Stored data
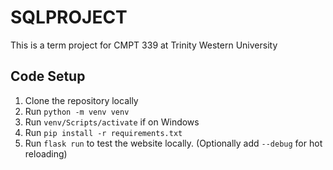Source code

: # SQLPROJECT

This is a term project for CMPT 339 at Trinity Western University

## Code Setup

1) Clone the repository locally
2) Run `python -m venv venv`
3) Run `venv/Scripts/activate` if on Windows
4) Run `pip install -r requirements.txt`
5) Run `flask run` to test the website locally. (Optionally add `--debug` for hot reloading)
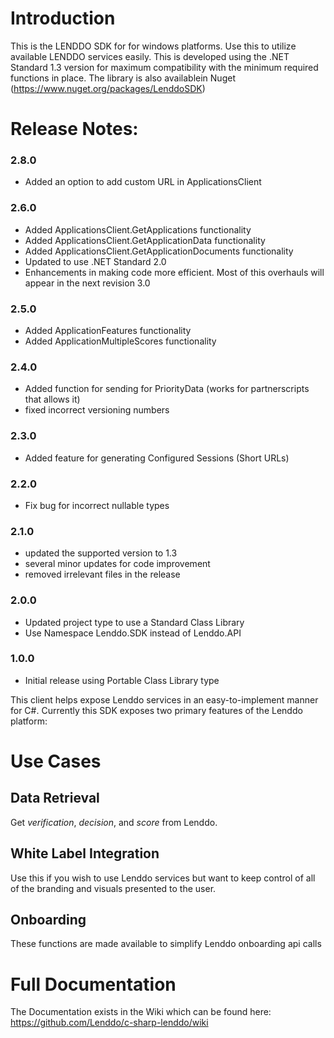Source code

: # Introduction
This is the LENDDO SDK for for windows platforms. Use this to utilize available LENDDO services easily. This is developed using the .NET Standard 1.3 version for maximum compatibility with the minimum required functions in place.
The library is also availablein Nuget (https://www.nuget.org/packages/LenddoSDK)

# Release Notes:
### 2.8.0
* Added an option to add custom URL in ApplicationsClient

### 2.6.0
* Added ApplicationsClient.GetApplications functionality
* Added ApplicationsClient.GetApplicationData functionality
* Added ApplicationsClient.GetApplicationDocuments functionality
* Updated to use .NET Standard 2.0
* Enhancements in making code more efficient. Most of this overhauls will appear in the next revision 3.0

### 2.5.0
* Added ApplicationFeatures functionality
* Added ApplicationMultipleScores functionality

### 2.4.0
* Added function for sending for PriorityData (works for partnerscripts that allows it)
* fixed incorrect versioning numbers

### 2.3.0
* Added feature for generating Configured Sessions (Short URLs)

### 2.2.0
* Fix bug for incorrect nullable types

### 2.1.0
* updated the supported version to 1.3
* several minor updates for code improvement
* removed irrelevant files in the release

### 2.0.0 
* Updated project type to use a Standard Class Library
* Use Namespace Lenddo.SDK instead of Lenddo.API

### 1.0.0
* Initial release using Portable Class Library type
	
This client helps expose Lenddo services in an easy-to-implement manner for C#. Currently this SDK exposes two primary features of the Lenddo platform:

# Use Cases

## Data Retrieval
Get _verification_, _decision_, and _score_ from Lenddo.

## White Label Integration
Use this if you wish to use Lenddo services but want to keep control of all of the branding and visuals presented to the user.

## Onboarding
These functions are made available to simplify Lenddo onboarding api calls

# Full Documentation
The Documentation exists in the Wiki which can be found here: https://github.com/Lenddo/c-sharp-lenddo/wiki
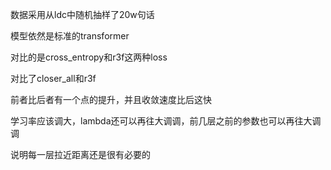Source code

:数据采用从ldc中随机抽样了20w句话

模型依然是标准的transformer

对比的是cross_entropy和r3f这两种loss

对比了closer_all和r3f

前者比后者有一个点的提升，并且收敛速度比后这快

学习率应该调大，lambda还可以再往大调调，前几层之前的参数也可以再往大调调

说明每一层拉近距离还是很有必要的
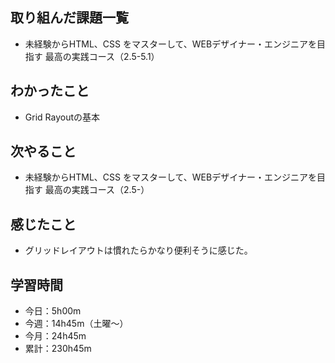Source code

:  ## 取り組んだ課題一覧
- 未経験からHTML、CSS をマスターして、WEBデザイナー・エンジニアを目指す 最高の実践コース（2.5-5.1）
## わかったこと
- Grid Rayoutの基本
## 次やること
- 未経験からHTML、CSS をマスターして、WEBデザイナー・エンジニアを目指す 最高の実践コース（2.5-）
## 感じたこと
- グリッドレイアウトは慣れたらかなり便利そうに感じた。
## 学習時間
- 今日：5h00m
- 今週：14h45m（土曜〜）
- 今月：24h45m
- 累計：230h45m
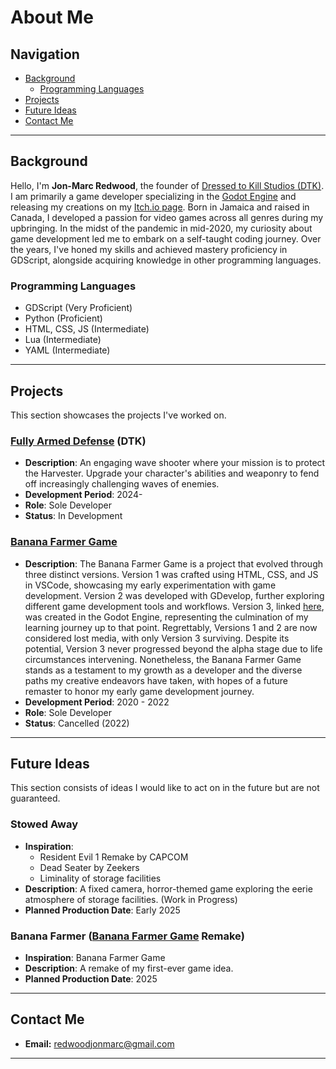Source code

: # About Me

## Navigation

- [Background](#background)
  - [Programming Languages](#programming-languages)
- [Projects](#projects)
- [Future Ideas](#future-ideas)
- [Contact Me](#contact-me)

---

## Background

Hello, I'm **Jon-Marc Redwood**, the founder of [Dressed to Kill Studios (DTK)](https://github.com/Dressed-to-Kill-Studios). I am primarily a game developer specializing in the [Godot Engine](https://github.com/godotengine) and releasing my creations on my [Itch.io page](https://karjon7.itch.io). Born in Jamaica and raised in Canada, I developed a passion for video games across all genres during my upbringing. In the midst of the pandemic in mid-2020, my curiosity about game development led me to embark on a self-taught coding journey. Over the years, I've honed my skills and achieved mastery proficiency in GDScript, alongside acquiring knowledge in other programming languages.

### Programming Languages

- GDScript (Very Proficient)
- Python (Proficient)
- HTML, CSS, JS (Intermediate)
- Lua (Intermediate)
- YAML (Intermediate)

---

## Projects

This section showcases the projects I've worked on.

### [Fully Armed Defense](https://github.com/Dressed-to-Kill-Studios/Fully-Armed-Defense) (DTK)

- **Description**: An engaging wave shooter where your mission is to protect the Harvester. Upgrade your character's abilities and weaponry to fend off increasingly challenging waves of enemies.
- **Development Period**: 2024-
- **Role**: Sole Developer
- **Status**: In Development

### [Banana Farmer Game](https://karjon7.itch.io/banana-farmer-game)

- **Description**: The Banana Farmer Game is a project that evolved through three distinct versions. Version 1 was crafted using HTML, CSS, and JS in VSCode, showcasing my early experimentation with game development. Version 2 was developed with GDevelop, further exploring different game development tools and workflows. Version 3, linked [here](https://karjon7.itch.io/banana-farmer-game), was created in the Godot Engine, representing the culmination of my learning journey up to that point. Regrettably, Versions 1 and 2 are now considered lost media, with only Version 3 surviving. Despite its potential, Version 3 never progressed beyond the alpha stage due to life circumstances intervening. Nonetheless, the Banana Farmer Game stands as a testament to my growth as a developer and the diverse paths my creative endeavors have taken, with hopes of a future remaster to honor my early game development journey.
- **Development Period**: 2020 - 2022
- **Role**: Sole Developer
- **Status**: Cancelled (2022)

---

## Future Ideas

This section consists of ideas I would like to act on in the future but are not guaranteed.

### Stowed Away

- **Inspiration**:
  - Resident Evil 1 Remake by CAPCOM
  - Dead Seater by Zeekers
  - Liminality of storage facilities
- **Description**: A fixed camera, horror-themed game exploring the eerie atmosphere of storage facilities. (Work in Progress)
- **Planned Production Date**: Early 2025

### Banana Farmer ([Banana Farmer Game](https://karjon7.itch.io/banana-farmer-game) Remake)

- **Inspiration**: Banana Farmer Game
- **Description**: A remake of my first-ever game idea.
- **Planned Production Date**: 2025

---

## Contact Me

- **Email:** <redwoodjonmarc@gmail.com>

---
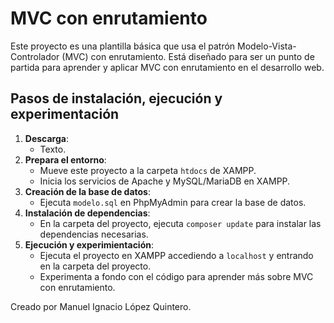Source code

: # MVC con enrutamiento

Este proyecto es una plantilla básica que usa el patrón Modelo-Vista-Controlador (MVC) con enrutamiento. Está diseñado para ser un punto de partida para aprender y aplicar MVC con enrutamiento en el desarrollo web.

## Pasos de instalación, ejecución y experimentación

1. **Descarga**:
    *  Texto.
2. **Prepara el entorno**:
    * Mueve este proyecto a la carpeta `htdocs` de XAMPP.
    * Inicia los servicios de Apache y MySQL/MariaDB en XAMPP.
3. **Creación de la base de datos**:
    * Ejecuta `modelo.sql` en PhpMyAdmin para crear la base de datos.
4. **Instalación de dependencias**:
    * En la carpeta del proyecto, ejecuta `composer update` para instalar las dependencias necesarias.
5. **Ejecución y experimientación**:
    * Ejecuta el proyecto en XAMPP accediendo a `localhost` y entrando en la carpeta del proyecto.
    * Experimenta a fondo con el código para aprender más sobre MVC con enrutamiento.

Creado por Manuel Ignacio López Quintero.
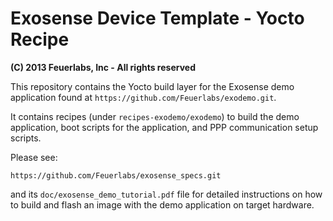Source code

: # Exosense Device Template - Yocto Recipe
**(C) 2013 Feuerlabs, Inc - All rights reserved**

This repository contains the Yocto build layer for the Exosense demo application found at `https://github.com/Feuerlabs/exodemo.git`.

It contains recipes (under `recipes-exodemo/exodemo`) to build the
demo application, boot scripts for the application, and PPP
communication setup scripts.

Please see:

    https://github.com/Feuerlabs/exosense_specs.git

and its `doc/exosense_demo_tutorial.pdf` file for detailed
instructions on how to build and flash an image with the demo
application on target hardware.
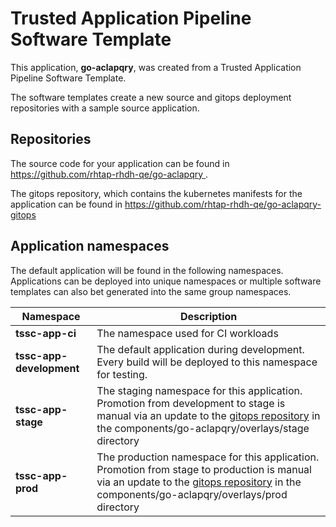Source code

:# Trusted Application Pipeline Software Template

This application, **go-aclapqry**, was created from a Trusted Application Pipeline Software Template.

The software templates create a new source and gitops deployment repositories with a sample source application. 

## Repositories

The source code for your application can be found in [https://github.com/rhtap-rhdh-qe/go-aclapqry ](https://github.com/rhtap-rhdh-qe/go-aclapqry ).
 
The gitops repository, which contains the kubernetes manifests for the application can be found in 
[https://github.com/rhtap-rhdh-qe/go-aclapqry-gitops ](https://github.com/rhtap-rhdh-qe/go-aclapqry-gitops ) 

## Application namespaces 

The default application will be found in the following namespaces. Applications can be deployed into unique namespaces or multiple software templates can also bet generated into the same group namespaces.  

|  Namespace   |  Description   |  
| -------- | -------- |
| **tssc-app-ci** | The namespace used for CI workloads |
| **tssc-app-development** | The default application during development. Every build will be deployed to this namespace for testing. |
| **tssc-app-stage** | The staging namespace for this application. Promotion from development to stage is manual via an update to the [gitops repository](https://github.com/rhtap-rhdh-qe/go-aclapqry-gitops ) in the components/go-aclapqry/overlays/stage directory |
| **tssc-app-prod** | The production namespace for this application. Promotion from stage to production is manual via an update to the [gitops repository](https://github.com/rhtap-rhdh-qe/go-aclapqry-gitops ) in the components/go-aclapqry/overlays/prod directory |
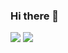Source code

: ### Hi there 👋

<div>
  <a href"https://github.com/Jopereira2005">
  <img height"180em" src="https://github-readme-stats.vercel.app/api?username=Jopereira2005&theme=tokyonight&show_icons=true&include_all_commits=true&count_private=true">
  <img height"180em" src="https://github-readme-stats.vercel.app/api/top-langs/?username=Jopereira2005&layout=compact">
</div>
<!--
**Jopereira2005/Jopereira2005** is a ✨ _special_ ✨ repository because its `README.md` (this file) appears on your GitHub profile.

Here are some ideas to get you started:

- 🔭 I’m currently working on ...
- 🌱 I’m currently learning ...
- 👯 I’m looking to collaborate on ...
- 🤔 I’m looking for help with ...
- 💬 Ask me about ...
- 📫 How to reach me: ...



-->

**What is being asked**: Copy out each line from the preceding entries that mentions the word "services".

**Finished task**:
This is the LENDDO SDK for for windows platforms. Use this to utilize available LENDDO services easily. This is developed using the .NET Standard 1.3 version for maximum compatibility with the minimum required functions in place.
This client helps expose Lenddo services in an easy-to-implement manner for C#. Currently this SDK exposes two primary features of the Lenddo platform:
Use this if you wish to use Lenddo services but want to keep control of all of the branding and visuals presented to the user.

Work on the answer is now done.